Task item:
All of the data is to be copied without a single change.

Material shown:
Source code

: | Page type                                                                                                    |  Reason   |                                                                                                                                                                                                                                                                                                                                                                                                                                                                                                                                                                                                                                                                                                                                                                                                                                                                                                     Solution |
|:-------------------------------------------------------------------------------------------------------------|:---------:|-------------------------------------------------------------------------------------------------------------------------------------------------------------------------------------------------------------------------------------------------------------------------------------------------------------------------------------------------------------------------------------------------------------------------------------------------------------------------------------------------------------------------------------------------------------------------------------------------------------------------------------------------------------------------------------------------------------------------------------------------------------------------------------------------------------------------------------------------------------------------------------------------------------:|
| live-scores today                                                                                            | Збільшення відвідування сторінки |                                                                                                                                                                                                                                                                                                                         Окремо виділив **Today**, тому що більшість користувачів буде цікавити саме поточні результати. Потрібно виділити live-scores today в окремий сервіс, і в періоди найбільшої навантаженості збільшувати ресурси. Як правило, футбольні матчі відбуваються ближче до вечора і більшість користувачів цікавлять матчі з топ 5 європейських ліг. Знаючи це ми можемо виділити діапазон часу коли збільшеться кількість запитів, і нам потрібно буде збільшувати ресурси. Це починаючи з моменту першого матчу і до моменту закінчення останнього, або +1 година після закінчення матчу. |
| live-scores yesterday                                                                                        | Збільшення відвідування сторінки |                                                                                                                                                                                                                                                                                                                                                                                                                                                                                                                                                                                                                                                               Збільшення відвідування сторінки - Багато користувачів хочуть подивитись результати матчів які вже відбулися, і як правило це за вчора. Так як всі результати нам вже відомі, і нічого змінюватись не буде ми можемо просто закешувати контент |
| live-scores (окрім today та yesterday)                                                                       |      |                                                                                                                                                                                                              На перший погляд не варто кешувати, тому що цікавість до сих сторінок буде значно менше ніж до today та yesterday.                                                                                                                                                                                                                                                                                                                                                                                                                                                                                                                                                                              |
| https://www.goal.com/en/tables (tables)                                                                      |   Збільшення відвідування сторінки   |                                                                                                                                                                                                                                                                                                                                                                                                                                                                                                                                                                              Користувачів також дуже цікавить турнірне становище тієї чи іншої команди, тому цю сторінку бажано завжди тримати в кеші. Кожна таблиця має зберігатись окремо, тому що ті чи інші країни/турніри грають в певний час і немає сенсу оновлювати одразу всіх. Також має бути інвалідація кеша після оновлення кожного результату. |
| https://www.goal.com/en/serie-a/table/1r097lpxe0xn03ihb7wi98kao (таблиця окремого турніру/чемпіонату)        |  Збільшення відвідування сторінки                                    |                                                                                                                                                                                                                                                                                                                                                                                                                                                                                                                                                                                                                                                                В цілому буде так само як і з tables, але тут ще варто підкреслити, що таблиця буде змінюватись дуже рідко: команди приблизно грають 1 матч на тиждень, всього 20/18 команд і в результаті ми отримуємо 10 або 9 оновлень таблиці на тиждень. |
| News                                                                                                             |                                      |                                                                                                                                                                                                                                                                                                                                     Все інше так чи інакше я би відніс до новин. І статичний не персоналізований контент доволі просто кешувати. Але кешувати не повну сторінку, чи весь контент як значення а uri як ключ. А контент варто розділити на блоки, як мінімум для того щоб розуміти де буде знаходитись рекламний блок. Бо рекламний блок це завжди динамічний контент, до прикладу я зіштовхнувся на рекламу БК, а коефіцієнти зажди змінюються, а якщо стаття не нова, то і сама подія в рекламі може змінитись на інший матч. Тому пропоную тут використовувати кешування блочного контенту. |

Task result:
Source code

: | Page type                                                                                                    |  Reason   |                                                                                                                                                                                                                                                                                                                                                                                                                                                                                                                                                                                                                                                                                                                                                                                                                                                                                                     Solution |
|:-------------------------------------------------------------------------------------------------------------|:---------:|-------------------------------------------------------------------------------------------------------------------------------------------------------------------------------------------------------------------------------------------------------------------------------------------------------------------------------------------------------------------------------------------------------------------------------------------------------------------------------------------------------------------------------------------------------------------------------------------------------------------------------------------------------------------------------------------------------------------------------------------------------------------------------------------------------------------------------------------------------------------------------------------------------------:|
| live-scores today                                                                                            | Збільшення відвідування сторінки |                                                                                                                                                                                                                                                                                                                         Окремо виділив **Today**, тому що більшість користувачів буде цікавити саме поточні результати. Потрібно виділити live-scores today в окремий сервіс, і в періоди найбільшої навантаженості збільшувати ресурси. Як правило, футбольні матчі відбуваються ближче до вечора і більшість користувачів цікавлять матчі з топ 5 європейських ліг. Знаючи це ми можемо виділити діапазон часу коли збільшеться кількість запитів, і нам потрібно буде збільшувати ресурси. Це починаючи з моменту першого матчу і до моменту закінчення останнього, або +1 година після закінчення матчу. |
| live-scores yesterday                                                                                        | Збільшення відвідування сторінки |                                                                                                                                                                                                                                                                                                                                                                                                                                                                                                                                                                                                                                                               Збільшення відвідування сторінки - Багато користувачів хочуть подивитись результати матчів які вже відбулися, і як правило це за вчора. Так як всі результати нам вже відомі, і нічого змінюватись не буде ми можемо просто закешувати контент |
| live-scores (окрім today та yesterday)                                                                       |      |                                                                                                                                                                                                              На перший погляд не варто кешувати, тому що цікавість до сих сторінок буде значно менше ніж до today та yesterday.                                                                                                                                                                                                                                                                                                                                                                                                                                                                                                                                                                              |
| https://www.goal.com/en/tables (tables)                                                                      |   Збільшення відвідування сторінки   |                                                                                                                                                                                                                                                                                                                                                                                                                                                                                                                                                                              Користувачів також дуже цікавить турнірне становище тієї чи іншої команди, тому цю сторінку бажано завжди тримати в кеші. Кожна таблиця має зберігатись окремо, тому що ті чи інші країни/турніри грають в певний час і немає сенсу оновлювати одразу всіх. Також має бути інвалідація кеша після оновлення кожного результату. |
| https://www.goal.com/en/serie-a/table/1r097lpxe0xn03ihb7wi98kao (таблиця окремого турніру/чемпіонату)        |  Збільшення відвідування сторінки                                    |                                                                                                                                                                                                                                                                                                                                                                                                                                                                                                                                                                                                                                                                В цілому буде так само як і з tables, але тут ще варто підкреслити, що таблиця буде змінюватись дуже рідко: команди приблизно грають 1 матч на тиждень, всього 20/18 команд і в результаті ми отримуємо 10 або 9 оновлень таблиці на тиждень. |
| News                                                                                                             |                                      |                                                                                                                                                                                                                                                                                                                                     Все інше так чи інакше я би відніс до новин. І статичний не персоналізований контент доволі просто кешувати. Але кешувати не повну сторінку, чи весь контент як значення а uri як ключ. А контент варто розділити на блоки, як мінімум для того щоб розуміти де буде знаходитись рекламний блок. Бо рекламний блок це завжди динамічний контент, до прикладу я зіштовхнувся на рекламу БК, а коефіцієнти зажди змінюються, а якщо стаття не нова, то і сама подія в рекламі може змінитись на інший матч. Тому пропоную тут використовувати кешування блочного контенту. |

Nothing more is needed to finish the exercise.